- **Material provided**:
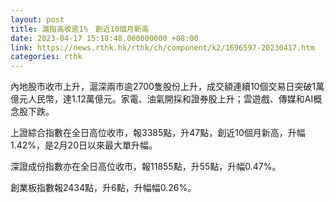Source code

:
 ```yaml
---
layout: post
title: 滬指高收逾1%　創近10個月新高
date: 2023-04-17 15:18:48.000000000 +08:00
link: https://news.rthk.hk/rthk/ch/component/k2/1696597-20230417.htm
categories: rthk
---
```


內地股市收市上升，滬深兩市逾2700隻股份上升，成交額連續10個交易日突破1萬億元人民幣，達1.12萬億元。家電、油氣開採和證券股上升；雲遊戲、傳媒和AI概念股下跌。

上證綜合指數在全日高位收市，報3385點，升47點，創近10個月新高，升幅1.42%，是2月20日以來最大單升幅。

深證成份指數亦在全日高位收市，報11855點，升55點，升幅0.47%。

創業板指數報2434點，升6點，升幅幅0.26%。
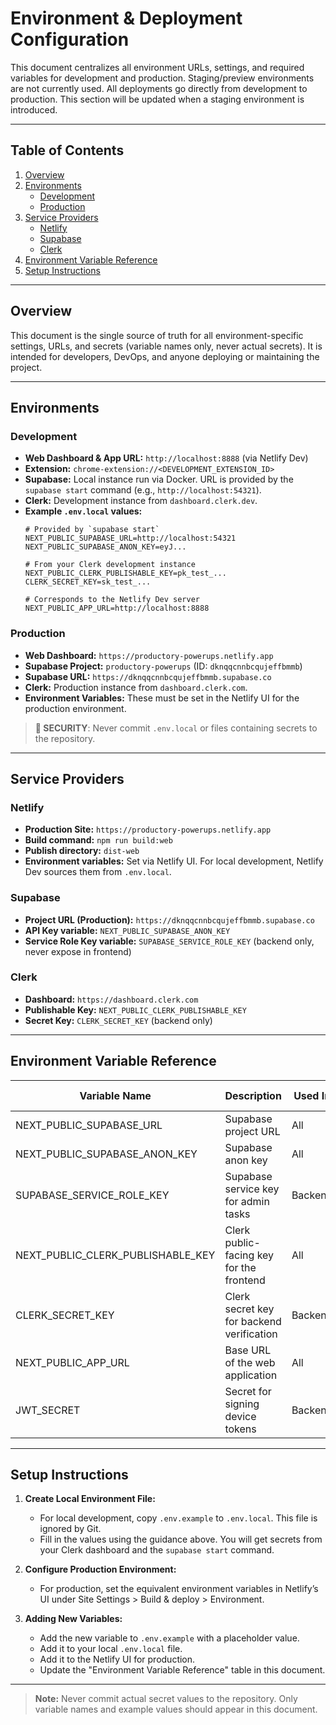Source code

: # Environment & Deployment Configuration

This document centralizes all environment URLs, settings, and required variables for development and production. Staging/preview environments are not currently used. All deployments go directly from development to production. This section will be updated when a staging environment is introduced.

---

## Table of Contents

1. [Overview](#overview)
2. [Environments](#environments)
   - [Development](#development)
   - [Production](#production)
3. [Service Providers](#service-providers)
   - [Netlify](#netlify)
   - [Supabase](#supabase)
   - [Clerk](#clerk)
4. [Environment Variable Reference](#environment-variable-reference)
5. [Setup Instructions](#setup-instructions)

---

## Overview

This document is the single source of truth for all environment-specific settings, URLs, and secrets (variable names only, never actual secrets). It is intended for developers, DevOps, and anyone deploying or maintaining the project.

---

## Environments

### Development

- **Web Dashboard & App URL:** `http://localhost:8888` (via Netlify Dev)
- **Extension:** `chrome-extension://<DEVELOPMENT_EXTENSION_ID>`
- **Supabase:** Local instance run via Docker. URL is provided by the `supabase start` command (e.g., `http://localhost:54321`).
- **Clerk:** Development instance from `dashboard.clerk.dev`.
- **Example `.env.local` values:**
  ```env
  # Provided by `supabase start`
  NEXT_PUBLIC_SUPABASE_URL=http://localhost:54321
  NEXT_PUBLIC_SUPABASE_ANON_KEY=eyJ...

  # From your Clerk development instance
  NEXT_PUBLIC_CLERK_PUBLISHABLE_KEY=pk_test_...
  CLERK_SECRET_KEY=sk_test_...

  # Corresponds to the Netlify Dev server
  NEXT_PUBLIC_APP_URL=http://localhost:8888
  ```

### Production

- **Web Dashboard:** `https://productory-powerups.netlify.app`
- **Supabase Project:** `productory-powerups` (ID: `dknqqcnnbcqujeffbmmb`)
- **Supabase URL:** `https://dknqqcnnbcqujeffbmmb.supabase.co`
- **Clerk:** Production instance from `dashboard.clerk.com`.
- **Environment Variables:** These must be set in the Netlify UI for the production environment.

> **🚨 SECURITY**: Never commit `.env.local` or files containing secrets to the repository.

---

## Service Providers

### Netlify

- **Production Site:** `https://productory-powerups.netlify.app`
- **Build command:** `npm run build:web`
- **Publish directory:** `dist-web`
- **Environment variables:** Set via Netlify UI. For local development, Netlify Dev sources them from `.env.local`.

### Supabase

- **Project URL (Production):** `https://dknqqcnnbcqujeffbmmb.supabase.co`
- **API Key variable:** `NEXT_PUBLIC_SUPABASE_ANON_KEY`
- **Service Role Key variable:** `SUPABASE_SERVICE_ROLE_KEY` (backend only, never expose in frontend)

### Clerk

- **Dashboard:** `https://dashboard.clerk.com`
- **Publishable Key:** `NEXT_PUBLIC_CLERK_PUBLISHABLE_KEY`
- **Secret Key:** `CLERK_SECRET_KEY` (backend only)

---

## Environment Variable Reference

| Variable Name                     | Description                               | Used In | Example Value (Local)          |
| --------------------------------- | ----------------------------------------- | ------- | ------------------------------ |
| NEXT_PUBLIC_SUPABASE_URL          | Supabase project URL                      | All     | http://localhost:54321         |
| NEXT_PUBLIC_SUPABASE_ANON_KEY     | Supabase anon key                         | All     | eyJ...                         |
| SUPABASE_SERVICE_ROLE_KEY         | Supabase service key for admin tasks      | Backend | eyJ...                         |
| NEXT_PUBLIC_CLERK_PUBLISHABLE_KEY | Clerk public-facing key for the frontend  | All     | pk_test_...                    |
| CLERK_SECRET_KEY                  | Clerk secret key for backend verification | Backend | sk_test_...                    |
| NEXT_PUBLIC_APP_URL               | Base URL of the web application           | All     | http://localhost:8888          |
| JWT_SECRET                        | Secret for signing device tokens          | Backend | (A long, random string)        |


---

## Setup Instructions

1.  **Create Local Environment File:**
    - For local development, copy `.env.example` to `.env.local`. This file is ignored by Git.
    - Fill in the values using the guidance above. You will get secrets from your Clerk dashboard and the `supabase start` command.

2.  **Configure Production Environment:**
    - For production, set the equivalent environment variables in Netlify’s UI under Site Settings > Build & deploy > Environment.

3.  **Adding New Variables:**
    - Add the new variable to `.env.example` with a placeholder value.
    - Add it to your local `.env.local` file.
    - Add it to the Netlify UI for production.
    - Update the "Environment Variable Reference" table in this document.

---

> **Note:** Never commit actual secret values to the repository. Only variable names and example values should appear in this document.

- **Work to complete**: In your transcription of the listing above, match each line exactly and include no pictures.

- **Written response**:
Source code

:
 ```yaml
---
layout: post
title: 滬指高收逾1%　創近10個月新高
date: 2023-04-17 15:18:48.000000000 +08:00
link: https://news.rthk.hk/rthk/ch/component/k2/1696597-20230417.htm
categories: rthk
---
```


內地股市收市上升，滬深兩市逾2700隻股份上升，成交額連續10個交易日突破1萬億元人民幣，達1.12萬億元。家電、油氣開採和證券股上升；雲遊戲、傳媒和AI概念股下跌。

上證綜合指數在全日高位收市，報3385點，升47點，創近10個月新高，升幅1.42%，是2月20日以來最大單升幅。

深證成份指數亦在全日高位收市，報11855點，升55點，升幅0.47%。

創業板指數報2434點，升6點，升幅幅0.26%。
Source code

: # Environment & Deployment Configuration

This document centralizes all environment URLs, settings, and required variables for development and production. Staging/preview environments are not currently used. All deployments go directly from development to production. This section will be updated when a staging environment is introduced.

---

## Table of Contents

1. [Overview](#overview)
2. [Environments](#environments)
   - [Development](#development)
   - [Production](#production)
3. [Service Providers](#service-providers)
   - [Netlify](#netlify)
   - [Supabase](#supabase)
   - [Clerk](#clerk)
4. [Environment Variable Reference](#environment-variable-reference)
5. [Setup Instructions](#setup-instructions)

---

## Overview

This document is the single source of truth for all environment-specific settings, URLs, and secrets (variable names only, never actual secrets). It is intended for developers, DevOps, and anyone deploying or maintaining the project.

---

## Environments

### Development

- **Web Dashboard & App URL:** `http://localhost:8888` (via Netlify Dev)
- **Extension:** `chrome-extension://<DEVELOPMENT_EXTENSION_ID>`
- **Supabase:** Local instance run via Docker. URL is provided by the `supabase start` command (e.g., `http://localhost:54321`).
- **Clerk:** Development instance from `dashboard.clerk.dev`.
- **Example `.env.local` values:**
  ```env
  # Provided by `supabase start`
  NEXT_PUBLIC_SUPABASE_URL=http://localhost:54321
  NEXT_PUBLIC_SUPABASE_ANON_KEY=eyJ...

  # From your Clerk development instance
  NEXT_PUBLIC_CLERK_PUBLISHABLE_KEY=pk_test_...
  CLERK_SECRET_KEY=sk_test_...

  # Corresponds to the Netlify Dev server
  NEXT_PUBLIC_APP_URL=http://localhost:8888
  ```

### Production

- **Web Dashboard:** `https://productory-powerups.netlify.app`
- **Supabase Project:** `productory-powerups` (ID: `dknqqcnnbcqujeffbmmb`)
- **Supabase URL:** `https://dknqqcnnbcqujeffbmmb.supabase.co`
- **Clerk:** Production instance from `dashboard.clerk.com`.
- **Environment Variables:** These must be set in the Netlify UI for the production environment.

> **🚨 SECURITY**: Never commit `.env.local` or files containing secrets to the repository.

---

## Service Providers

### Netlify

- **Production Site:** `https://productory-powerups.netlify.app`
- **Build command:** `npm run build:web`
- **Publish directory:** `dist-web`
- **Environment variables:** Set via Netlify UI. For local development, Netlify Dev sources them from `.env.local`.

### Supabase

- **Project URL (Production):** `https://dknqqcnnbcqujeffbmmb.supabase.co`
- **API Key variable:** `NEXT_PUBLIC_SUPABASE_ANON_KEY`
- **Service Role Key variable:** `SUPABASE_SERVICE_ROLE_KEY` (backend only, never expose in frontend)

### Clerk

- **Dashboard:** `https://dashboard.clerk.com`
- **Publishable Key:** `NEXT_PUBLIC_CLERK_PUBLISHABLE_KEY`
- **Secret Key:** `CLERK_SECRET_KEY` (backend only)

---

## Environment Variable Reference

| Variable Name                     | Description                               | Used In | Example Value (Local)          |
| --------------------------------- | ----------------------------------------- | ------- | ------------------------------ |
| NEXT_PUBLIC_SUPABASE_URL          | Supabase project URL                      | All     | http://localhost:54321         |
| NEXT_PUBLIC_SUPABASE_ANON_KEY     | Supabase anon key                         | All     | eyJ...                         |
| SUPABASE_SERVICE_ROLE_KEY         | Supabase service key for admin tasks      | Backend | eyJ...                         |
| NEXT_PUBLIC_CLERK_PUBLISHABLE_KEY | Clerk public-facing key for the frontend  | All     | pk_test_...                    |
| CLERK_SECRET_KEY                  | Clerk secret key for backend verification | Backend | sk_test_...                    |
| NEXT_PUBLIC_APP_URL               | Base URL of the web application           | All     | http://localhost:8888          |
| JWT_SECRET                        | Secret for signing device tokens          | Backend | (A long, random string)        |


---

## Setup Instructions

1.  **Create Local Environment File:**
    - For local development, copy `.env.example` to `.env.local`. This file is ignored by Git.
    - Fill in the values using the guidance above. You will get secrets from your Clerk dashboard and the `supabase start` command.

2.  **Configure Production Environment:**
    - For production, set the equivalent environment variables in Netlify’s UI under Site Settings > Build & deploy > Environment.

3.  **Adding New Variables:**
    - Add the new variable to `.env.example` with a placeholder value.
    - Add it to your local `.env.local` file.
    - Add it to the Netlify UI for production.
    - Update the "Environment Variable Reference" table in this document.

---

> **Note:** Never commit actual secret values to the repository. Only variable names and example values should appear in this document.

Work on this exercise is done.